Different Types of Exercise for Balanced Fitness
Making strides toward your health goals? Why not talk to your doctor about a balanced activity plan that’s right for you? That often includes aerobic activity, strength training, and flexibility.
Aerobic activity
Aerobic activity involves continuous, rhythmic movement of large groups of muscles to strengthen your heart and lungs. During this activity, your muscles require more oxygen to produce energy. Your heart beats faster to keep up. Over time, your heart and lungs become stronger.
At least 20 minutes of aerobics, 3 or more times a week, is usually recommended. But your doctor might suggest starting with less. Some ways you can get aerobic activity include:
Walking. You can do this at your own pace. Walking can help increase endurance, boost bone strength, burn calories, and keep weight down.
Stair climbing.
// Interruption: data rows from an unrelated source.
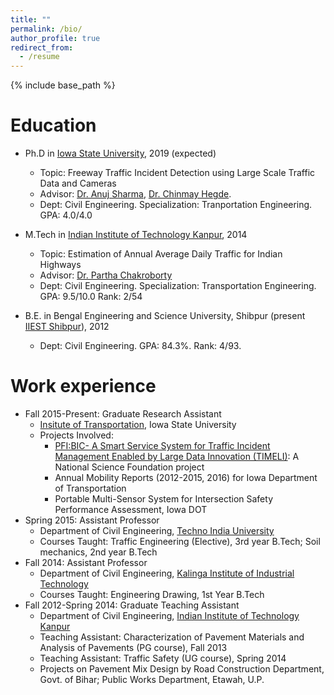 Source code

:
 ```yaml
---
title: ""
permalink: /bio/
author_profile: true
redirect_from:
  - /resume
---
```


{% include base_path %}

Education
======

* Ph.D in [Iowa State University](https://www.iastate.edu/), 2019 (expected)
  * Topic: Freeway Traffic Incident Detection using Large Scale Traffic Data and Cameras
  * Advisor: [Dr. Anuj Sharma](https://www.ccee.iastate.edu/directory/?user_page=anujs), [Dr. Chinmay Hegde](http://home.engineering.iastate.edu/~chinmay/).
  * Dept: Civil Engineering. Specialization: Tranportation Engineering. GPA: 4.0/4.0
  
* M.Tech in [Indian Institute of Technology Kanpur](http://www.iitk.ac.in/), 2014
  * Topic: Estimation of Annual Average Daily Traffic for Indian Highways
  * Advisor: [Dr. Partha Chakroborty](http://home.iitk.ac.in/~partha/)
  * Dept: Civil Engineering. Specialization: Transportation Engineering. GPA: 9.5/10.0 Rank: 2/54
  
* B.E. in Bengal Engineering and Science University, Shibpur (present [IIEST Shibpur](http://www.iiests.ac.in/)), 2012
  * Dept: Civil Engineering. GPA: 84.3%. Rank: 4/93.



Work experience
======
* Fall 2015-Present: Graduate Research Assistant
  * [Insitute of Transportation](http://www.intrans.iastate.edu), Iowa State University
  * Projects Involved: 
    * [PFI:BIC- A Smart Service System for Traffic Incident Management Enabled by Large Data Innovation (TIMELI)](https://nsf.gov/awardsearch/showAward?AWD_ID=1632116): A National Science Foundation project
    * Annual Mobility Reports (2012-2015, 2016) for Iowa Department of Transportation
    * Portable Multi-Sensor System for Intersection Safety Performance Assessment, Iowa DOT
* Spring 2015: Assistant Professor
  * Department of Civil Engineering, [Techno India University](https://technoindiauniversity.ac.in/)
  * Courses Taught: Traffic Engineering (Elective), 3rd year B.Tech; Soil mechanics, 2nd year B.Tech
* Fall 2014: Assistant Professor
  * Department of Civil Engineering, [Kalinga Institute of Industrial Technology](http://kiit.ac.in/)
  * Courses Taught: Engineering Drawing, 1st Year B.Tech
* Fall 2012-Spring 2014: Graduate Teaching Assistant
  * Department of Civil Engineering, [Indian Institute of Technology Kanpur](https://www.iitk.ac.in/)
  *  Teaching Assistant: Characterization of Pavement Materials and Analysis of Pavements (PG course), Fall 2013
  *  Teaching Assistant: Traffic Safety (UG course), Spring 2014
  *  Projects on Pavement Mix Design by Road Construction Department, Govt. of Bihar; Public Works Department, Etawah, U.P.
You don’t need a stair-climbing machine—taking the stairs instead of the elevator works just as well. It can also be an energizing activity you can do when you need an afternoon break.
Bicycling. If you loved it as a child, why not get back to it? When the weather won’t cooperate, try indoor cycling at home or the gym. Check with your doctor first, listen to your body, and adjust the bike’s tension and speed according to how you feel.
Jogging. It can be a great way to burn calories in a short amount of time. If you are considering jogging, check with your doctor first. Plan to start out slow and build up. You can jog for a little bit, then walk. Don’t increase mileage more than 10% at a time.
Swimming. When you’re in the water, your body weight is reduced by 90%—putting less stress on joints and bones. And water provides all 3 elements of a good routine: strength training, flexibility, and
aerobic activity.
Strength training
Strength training targets specific body parts, making your muscles work against extra weight or resistance. Over time, the muscles become bigger to meet this demand. It can mean stronger bones, tendons, and ligaments; firmer muscles; and a better sense of your body. Training is usually done at least twice a week, but check with your doctor first.
Your home may be more convenient. You can start with simple equipment such as 2- to 15-pound hand weights. Or use resistance bands made of strong, flexible elastic—they’re available at sporting-goods stores. These bands can help strengthen arm and leg muscles. Prefer the gym? You can ask the staff to guide you in using the exercise machines.
Flexibility
Building flexibility can help with improved freedom of movement, better posture, and increased physical and mental relaxation. Consider:
Stretches. After your warmup and after you finish your activity, stretch to help your muscles recover from what you’ve just done.
Start slowly with each stretch and take deep breaths. Try to hold the stretch for 10 to 30 seconds. Don’t bounce. If you feel any pain, it may be a sign you’re doing too much.
A few stretches after you’ve been sitting or standing for awhile also can help you feel more energized.
Some quick stretches you can try include: hamstring stretch, groin stretch, triceps stretch, hip stretch, thigh stretch, and upper arm and chest stretch.
Classes. Why not try a tai chi or gentle yoga class, both of which involve a series of slow movements?
Most important: whatever your activity plan is, make sure it’s something you enjoy.